BEGIN

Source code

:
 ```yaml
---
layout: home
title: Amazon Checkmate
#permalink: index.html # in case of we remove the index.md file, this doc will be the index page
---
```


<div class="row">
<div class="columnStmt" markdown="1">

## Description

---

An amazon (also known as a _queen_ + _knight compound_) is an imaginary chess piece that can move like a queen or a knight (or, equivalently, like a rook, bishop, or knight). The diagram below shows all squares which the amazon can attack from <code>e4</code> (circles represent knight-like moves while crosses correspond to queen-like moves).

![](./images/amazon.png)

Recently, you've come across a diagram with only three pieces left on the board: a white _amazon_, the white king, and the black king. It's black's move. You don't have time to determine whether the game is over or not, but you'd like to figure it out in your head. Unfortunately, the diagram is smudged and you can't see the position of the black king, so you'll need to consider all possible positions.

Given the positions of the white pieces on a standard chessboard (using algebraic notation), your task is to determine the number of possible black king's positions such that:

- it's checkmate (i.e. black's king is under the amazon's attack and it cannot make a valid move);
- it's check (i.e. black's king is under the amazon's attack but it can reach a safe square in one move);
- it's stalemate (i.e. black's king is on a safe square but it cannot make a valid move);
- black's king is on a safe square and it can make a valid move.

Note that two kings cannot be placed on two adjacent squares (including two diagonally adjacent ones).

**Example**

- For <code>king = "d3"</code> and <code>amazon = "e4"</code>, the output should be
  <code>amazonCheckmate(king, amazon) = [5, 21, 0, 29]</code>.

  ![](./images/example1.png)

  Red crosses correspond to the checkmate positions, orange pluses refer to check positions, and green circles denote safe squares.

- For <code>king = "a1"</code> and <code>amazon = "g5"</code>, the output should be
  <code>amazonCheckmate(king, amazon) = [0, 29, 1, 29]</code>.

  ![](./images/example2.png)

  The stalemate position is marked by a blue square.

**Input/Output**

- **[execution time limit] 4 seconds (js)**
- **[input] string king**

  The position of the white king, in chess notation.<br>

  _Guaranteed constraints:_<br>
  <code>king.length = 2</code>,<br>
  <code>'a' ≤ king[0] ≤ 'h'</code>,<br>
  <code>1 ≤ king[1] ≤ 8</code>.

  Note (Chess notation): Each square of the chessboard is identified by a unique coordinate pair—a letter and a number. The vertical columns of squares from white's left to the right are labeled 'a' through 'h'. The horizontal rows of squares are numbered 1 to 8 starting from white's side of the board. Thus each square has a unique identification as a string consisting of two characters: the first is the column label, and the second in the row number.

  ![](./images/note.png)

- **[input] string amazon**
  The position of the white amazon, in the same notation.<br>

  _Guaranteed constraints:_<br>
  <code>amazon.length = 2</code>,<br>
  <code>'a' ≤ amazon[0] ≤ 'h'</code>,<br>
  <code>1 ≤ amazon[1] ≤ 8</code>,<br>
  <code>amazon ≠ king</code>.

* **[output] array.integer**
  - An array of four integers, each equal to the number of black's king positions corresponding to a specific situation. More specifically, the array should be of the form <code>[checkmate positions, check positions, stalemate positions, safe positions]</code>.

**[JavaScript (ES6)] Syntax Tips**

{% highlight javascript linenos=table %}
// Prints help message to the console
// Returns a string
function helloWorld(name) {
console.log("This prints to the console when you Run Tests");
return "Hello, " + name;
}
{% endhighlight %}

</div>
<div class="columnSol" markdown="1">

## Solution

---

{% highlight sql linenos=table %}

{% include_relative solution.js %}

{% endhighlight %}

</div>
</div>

END

Required action:
The number of lines in the listing above that contain "amazonCheckmate" is all that should be stated.

Written solution:
2